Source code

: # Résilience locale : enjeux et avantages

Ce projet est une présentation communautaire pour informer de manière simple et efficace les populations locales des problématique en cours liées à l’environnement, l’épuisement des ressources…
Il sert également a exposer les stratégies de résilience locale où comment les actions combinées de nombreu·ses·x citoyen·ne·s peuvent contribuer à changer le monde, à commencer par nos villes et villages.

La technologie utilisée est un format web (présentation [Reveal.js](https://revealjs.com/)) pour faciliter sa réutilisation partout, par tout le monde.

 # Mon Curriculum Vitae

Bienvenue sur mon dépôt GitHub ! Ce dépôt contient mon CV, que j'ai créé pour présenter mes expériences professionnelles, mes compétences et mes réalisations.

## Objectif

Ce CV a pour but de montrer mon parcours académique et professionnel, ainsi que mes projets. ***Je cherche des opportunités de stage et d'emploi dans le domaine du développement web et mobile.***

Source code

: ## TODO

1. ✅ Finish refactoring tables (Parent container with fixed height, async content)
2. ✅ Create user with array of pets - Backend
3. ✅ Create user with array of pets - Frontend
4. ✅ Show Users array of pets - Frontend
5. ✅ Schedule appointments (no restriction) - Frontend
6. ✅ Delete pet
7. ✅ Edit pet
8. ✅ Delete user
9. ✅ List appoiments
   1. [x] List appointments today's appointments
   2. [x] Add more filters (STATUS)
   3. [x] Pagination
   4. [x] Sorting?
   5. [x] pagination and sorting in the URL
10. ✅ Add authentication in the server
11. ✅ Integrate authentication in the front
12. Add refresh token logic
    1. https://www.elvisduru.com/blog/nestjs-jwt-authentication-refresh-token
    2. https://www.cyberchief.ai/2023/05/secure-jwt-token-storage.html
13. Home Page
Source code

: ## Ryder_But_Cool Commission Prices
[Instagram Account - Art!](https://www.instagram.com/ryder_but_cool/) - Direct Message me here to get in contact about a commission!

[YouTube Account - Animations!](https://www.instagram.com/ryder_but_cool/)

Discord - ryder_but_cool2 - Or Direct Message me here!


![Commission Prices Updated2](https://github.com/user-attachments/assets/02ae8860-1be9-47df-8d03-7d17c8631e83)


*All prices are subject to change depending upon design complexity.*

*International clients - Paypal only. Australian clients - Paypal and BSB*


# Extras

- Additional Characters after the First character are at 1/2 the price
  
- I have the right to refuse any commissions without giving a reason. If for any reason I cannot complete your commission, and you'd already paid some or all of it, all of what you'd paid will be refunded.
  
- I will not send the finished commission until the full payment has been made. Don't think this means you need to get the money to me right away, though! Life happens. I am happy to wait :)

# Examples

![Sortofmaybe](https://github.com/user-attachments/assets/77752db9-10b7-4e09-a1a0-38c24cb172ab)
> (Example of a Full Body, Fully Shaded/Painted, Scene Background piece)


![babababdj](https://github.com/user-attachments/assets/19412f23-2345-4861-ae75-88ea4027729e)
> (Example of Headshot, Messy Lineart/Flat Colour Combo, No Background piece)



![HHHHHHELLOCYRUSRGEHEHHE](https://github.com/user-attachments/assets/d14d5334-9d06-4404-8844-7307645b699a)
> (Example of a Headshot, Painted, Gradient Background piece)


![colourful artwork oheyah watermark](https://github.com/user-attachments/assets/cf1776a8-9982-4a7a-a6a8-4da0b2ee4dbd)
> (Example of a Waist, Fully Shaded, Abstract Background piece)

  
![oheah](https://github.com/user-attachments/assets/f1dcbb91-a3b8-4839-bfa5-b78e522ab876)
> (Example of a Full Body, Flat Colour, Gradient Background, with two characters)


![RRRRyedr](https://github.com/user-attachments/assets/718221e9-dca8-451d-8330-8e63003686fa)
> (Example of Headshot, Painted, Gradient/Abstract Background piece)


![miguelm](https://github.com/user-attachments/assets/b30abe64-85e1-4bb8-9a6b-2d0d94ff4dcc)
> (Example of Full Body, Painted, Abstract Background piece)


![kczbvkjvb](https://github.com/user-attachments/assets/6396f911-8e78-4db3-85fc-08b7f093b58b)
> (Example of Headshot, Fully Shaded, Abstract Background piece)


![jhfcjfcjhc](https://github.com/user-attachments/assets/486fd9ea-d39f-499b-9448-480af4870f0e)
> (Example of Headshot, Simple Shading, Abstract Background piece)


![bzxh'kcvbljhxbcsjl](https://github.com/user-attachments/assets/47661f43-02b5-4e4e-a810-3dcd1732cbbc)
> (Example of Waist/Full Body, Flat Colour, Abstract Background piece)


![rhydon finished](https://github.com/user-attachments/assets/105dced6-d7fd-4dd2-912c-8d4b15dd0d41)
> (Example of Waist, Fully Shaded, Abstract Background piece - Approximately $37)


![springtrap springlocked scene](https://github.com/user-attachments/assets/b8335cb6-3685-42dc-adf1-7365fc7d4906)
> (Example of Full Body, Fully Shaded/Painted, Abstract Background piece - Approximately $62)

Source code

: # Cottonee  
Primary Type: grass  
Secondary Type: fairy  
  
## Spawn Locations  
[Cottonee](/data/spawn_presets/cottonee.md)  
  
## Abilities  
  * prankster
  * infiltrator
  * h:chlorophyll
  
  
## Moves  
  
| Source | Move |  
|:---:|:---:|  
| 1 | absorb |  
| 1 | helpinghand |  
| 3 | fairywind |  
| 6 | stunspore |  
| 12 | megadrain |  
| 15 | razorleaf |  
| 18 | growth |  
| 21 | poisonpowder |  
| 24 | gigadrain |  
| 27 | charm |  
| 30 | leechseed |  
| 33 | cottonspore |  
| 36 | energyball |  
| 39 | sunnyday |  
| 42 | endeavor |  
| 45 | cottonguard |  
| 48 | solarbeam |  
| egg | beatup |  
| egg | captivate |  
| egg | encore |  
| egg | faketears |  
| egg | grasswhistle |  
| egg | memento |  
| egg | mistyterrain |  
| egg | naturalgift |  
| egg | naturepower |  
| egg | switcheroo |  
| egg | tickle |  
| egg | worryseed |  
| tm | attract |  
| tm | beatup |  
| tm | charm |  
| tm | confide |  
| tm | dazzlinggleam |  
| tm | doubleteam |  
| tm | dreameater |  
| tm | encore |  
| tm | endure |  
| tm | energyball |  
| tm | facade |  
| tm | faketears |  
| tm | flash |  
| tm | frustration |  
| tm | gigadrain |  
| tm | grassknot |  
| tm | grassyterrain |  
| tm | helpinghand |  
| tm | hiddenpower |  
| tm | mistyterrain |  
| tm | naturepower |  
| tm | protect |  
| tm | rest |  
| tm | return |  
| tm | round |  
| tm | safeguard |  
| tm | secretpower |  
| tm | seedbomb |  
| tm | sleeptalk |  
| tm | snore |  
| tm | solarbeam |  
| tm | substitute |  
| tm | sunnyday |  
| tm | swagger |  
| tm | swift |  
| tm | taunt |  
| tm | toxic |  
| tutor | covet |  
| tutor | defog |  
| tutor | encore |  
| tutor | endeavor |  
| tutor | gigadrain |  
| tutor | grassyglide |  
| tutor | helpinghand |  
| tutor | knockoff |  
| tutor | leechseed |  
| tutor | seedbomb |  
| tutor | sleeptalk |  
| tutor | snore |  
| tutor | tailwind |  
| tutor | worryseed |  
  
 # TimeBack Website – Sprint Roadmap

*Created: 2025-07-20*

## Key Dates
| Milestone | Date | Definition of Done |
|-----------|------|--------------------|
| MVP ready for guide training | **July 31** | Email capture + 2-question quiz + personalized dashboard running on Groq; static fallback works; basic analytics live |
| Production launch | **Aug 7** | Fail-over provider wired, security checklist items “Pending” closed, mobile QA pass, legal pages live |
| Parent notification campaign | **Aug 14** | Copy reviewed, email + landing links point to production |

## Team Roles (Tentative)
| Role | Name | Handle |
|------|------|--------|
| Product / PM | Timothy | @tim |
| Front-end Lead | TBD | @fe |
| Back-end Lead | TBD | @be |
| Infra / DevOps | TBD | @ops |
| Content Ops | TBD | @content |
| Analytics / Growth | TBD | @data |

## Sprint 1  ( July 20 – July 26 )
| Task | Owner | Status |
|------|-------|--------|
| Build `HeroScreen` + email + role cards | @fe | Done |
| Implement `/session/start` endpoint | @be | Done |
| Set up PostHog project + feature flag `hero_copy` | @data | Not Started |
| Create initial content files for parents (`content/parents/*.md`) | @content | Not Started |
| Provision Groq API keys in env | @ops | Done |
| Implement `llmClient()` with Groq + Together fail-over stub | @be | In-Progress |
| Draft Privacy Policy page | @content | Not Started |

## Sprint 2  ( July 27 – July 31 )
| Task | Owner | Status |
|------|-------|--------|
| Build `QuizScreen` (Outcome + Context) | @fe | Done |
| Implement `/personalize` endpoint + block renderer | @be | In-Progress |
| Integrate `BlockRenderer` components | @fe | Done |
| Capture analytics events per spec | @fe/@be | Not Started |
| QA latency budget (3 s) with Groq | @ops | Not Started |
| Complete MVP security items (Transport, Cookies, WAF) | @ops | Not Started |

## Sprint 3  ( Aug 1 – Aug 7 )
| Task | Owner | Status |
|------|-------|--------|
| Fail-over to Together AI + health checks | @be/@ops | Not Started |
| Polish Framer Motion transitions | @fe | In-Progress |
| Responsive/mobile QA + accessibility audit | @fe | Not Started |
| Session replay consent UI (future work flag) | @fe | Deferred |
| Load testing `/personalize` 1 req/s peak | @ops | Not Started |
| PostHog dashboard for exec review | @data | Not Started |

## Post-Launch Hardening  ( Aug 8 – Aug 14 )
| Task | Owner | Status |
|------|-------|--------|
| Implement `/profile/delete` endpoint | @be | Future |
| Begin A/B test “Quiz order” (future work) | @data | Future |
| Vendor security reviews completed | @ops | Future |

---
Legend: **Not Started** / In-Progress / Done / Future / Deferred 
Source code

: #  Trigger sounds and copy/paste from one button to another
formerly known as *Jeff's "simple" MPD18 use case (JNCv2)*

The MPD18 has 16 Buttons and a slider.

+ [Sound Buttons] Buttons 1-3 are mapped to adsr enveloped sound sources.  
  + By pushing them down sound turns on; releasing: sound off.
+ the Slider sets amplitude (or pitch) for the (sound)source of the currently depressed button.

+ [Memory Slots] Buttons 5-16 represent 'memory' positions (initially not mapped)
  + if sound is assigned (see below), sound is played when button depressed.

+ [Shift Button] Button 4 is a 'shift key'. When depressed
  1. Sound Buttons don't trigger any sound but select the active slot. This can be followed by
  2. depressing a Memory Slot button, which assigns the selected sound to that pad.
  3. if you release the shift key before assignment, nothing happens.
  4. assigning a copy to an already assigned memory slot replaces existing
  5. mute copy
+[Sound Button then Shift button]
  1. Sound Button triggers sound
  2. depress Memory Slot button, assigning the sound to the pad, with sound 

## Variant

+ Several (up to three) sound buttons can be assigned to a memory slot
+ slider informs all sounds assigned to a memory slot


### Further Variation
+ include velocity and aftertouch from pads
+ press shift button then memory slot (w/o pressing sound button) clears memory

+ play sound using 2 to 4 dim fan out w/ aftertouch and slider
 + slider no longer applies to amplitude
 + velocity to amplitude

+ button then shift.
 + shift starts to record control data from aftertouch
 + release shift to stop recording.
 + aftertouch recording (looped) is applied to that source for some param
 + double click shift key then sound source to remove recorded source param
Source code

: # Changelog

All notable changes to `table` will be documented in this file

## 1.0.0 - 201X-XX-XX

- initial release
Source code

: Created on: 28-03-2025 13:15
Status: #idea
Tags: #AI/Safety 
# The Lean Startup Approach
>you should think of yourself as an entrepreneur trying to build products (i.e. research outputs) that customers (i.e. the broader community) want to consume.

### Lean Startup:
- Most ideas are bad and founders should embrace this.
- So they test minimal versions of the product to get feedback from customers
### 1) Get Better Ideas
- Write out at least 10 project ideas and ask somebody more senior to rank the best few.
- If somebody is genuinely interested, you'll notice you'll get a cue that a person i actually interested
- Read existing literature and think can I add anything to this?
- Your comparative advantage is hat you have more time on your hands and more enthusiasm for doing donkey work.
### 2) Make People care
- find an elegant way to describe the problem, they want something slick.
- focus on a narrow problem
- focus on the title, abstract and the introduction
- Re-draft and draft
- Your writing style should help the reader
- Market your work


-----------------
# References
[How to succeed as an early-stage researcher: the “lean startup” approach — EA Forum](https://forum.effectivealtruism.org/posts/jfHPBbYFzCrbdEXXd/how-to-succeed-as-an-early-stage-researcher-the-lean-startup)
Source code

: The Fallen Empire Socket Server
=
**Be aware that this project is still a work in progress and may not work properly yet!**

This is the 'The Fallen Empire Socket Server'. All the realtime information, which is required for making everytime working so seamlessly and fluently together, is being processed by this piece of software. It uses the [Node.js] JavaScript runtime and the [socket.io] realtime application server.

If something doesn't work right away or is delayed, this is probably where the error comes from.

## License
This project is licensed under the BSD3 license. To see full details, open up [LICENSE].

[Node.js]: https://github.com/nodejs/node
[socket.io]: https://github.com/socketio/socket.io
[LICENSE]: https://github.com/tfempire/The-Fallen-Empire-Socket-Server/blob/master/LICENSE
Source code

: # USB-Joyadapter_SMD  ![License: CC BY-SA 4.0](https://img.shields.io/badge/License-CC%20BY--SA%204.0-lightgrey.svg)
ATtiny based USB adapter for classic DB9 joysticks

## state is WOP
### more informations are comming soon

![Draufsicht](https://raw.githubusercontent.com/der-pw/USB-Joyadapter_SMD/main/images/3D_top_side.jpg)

————

WHAT IS REQUIRED —
Copy the lines of the data above exactly as written, beginning with the line containing "tm | helpinghand |" and ending with the line containing "tm | swift |", and leave out all other lines.

YOUR RESPONSE —
| tm | helpinghand |  
| tm | hiddenpower |  
| tm | mistyterrain |  
| tm | naturepower |  
| tm | protect |  
| tm | rest |  
| tm | return |  
| tm | round |  
| tm | safeguard |  
| tm | secretpower |  
| tm | seedbomb |  
| tm | sleeptalk |  
| tm | snore |  
| tm | solarbeam |  
| tm | substitute |  
| tm | sunnyday |  
| tm | swagger |  
| tm | swift |  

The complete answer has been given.